TASK: Copy out each line below containing "that".

SUPPLIED INFORMATION:
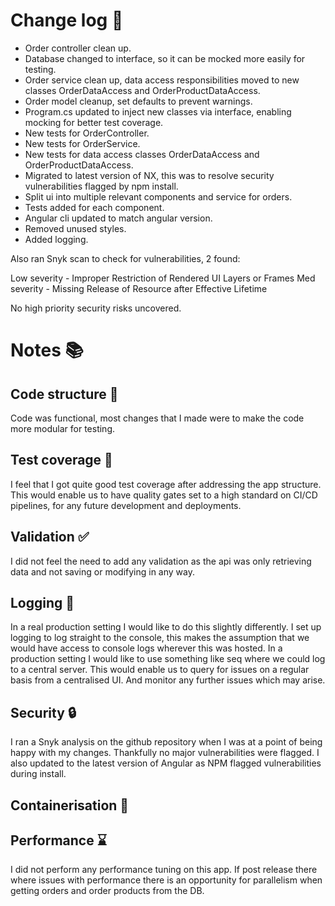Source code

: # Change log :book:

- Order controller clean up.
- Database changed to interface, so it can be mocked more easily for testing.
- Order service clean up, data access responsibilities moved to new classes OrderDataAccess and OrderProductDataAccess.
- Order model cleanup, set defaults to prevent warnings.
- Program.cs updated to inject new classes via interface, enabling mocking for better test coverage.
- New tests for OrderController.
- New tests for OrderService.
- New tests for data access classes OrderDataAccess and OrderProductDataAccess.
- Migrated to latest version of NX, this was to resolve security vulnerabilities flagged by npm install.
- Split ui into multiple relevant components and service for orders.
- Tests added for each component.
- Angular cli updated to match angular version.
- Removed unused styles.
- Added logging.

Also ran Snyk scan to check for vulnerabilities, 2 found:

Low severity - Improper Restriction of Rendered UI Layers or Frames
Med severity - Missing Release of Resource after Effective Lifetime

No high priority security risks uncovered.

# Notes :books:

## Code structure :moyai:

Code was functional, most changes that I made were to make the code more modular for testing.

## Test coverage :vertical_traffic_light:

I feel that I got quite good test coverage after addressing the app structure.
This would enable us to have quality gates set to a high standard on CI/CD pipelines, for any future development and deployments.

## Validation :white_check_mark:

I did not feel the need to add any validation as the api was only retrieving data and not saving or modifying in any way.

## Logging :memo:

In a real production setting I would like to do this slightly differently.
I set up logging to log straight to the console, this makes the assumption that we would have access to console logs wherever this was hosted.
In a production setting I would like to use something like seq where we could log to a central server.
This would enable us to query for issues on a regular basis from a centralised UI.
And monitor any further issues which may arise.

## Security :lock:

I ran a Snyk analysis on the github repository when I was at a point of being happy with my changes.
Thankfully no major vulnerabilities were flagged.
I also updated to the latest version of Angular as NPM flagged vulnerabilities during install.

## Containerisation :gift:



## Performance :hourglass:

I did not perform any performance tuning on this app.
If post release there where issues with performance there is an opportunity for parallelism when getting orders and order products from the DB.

...

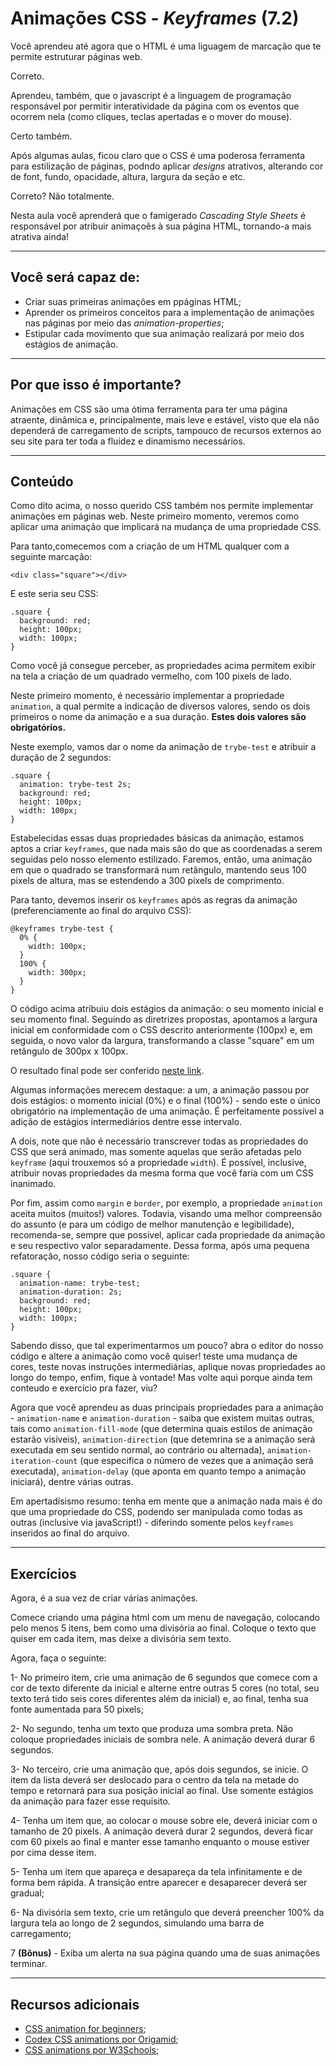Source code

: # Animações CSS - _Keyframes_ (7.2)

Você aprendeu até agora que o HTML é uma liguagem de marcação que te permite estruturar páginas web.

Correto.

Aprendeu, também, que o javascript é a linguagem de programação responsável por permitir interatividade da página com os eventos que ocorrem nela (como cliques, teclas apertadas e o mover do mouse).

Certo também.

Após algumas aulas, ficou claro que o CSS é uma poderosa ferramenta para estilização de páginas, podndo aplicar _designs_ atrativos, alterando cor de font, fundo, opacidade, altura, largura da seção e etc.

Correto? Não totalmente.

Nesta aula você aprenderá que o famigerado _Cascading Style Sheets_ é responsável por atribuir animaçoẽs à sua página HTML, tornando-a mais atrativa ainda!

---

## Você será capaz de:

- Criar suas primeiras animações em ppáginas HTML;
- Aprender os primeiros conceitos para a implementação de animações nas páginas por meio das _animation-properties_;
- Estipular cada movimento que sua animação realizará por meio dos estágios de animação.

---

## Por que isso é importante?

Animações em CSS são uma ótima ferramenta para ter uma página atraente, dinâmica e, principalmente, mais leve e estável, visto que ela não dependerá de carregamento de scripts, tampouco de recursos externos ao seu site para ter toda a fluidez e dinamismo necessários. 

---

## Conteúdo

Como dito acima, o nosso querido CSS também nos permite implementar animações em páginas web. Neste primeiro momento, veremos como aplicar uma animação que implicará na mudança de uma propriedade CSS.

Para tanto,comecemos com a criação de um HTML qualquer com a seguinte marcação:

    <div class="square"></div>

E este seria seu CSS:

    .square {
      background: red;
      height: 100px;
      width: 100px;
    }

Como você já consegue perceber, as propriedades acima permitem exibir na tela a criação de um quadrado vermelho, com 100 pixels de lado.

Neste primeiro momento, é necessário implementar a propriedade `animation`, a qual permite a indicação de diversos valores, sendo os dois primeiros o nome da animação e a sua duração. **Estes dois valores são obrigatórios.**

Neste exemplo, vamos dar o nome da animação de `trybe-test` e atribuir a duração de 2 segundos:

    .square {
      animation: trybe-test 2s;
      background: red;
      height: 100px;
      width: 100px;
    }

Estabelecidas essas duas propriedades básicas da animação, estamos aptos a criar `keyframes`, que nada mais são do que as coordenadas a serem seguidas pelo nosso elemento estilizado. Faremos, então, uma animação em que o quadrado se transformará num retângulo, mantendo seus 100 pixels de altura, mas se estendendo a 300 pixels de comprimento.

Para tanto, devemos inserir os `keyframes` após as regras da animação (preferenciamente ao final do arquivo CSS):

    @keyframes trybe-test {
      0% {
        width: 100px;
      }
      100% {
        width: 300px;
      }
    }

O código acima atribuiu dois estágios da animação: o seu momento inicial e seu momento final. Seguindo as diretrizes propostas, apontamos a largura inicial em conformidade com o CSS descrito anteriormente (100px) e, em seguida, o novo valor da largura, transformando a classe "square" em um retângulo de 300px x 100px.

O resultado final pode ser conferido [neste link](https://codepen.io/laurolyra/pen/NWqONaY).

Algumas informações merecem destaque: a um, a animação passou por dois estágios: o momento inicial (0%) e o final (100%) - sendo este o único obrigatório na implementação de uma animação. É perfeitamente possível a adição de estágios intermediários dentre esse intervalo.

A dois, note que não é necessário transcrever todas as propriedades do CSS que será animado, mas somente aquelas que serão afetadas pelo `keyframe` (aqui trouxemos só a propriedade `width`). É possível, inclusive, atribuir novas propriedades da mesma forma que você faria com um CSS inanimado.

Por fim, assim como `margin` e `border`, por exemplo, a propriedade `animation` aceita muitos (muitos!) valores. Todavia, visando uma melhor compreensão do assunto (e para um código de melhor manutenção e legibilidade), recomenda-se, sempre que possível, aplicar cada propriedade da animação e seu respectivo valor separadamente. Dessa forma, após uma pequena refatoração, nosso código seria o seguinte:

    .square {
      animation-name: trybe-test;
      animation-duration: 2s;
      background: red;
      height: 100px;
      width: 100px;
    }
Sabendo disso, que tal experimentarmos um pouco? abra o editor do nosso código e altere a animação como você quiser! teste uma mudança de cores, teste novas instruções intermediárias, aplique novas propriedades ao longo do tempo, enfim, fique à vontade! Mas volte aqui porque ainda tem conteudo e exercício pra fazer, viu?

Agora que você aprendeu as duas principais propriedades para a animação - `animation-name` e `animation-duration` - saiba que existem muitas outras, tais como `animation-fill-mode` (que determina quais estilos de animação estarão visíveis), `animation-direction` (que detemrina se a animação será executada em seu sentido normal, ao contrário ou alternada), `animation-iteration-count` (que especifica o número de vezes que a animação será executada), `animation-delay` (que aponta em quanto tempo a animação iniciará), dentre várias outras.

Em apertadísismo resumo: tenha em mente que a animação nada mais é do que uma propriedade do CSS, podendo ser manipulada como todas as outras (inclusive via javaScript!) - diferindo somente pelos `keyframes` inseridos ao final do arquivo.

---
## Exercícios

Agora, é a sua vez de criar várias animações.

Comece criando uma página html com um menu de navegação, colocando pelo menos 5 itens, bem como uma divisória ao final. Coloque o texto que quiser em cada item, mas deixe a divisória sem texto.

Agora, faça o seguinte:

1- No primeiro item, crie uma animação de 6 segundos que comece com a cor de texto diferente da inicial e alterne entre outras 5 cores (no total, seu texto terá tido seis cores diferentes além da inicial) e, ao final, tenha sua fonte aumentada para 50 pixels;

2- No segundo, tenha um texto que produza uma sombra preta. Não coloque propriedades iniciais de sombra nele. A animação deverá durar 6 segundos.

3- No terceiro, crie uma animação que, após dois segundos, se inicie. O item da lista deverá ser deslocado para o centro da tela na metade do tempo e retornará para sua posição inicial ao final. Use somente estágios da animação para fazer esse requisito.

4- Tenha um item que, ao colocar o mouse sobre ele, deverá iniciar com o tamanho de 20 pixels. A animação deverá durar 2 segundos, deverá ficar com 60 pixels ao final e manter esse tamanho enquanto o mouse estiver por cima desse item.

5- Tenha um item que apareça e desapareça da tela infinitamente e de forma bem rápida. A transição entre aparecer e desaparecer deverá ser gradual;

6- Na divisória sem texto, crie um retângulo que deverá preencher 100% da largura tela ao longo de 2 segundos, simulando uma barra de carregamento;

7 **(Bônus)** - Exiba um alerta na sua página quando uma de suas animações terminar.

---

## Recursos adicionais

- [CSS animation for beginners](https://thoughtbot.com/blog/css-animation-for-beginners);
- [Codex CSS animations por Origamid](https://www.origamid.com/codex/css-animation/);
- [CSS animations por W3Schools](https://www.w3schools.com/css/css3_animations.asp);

WRITTEN SOLUTION:
Code was functional, most changes that I made were to make the code more modular for testing.
I feel that I got quite good test coverage after addressing the app structure.
I set up logging to log straight to the console, this makes the assumption that we would have access to console logs wherever this was hosted.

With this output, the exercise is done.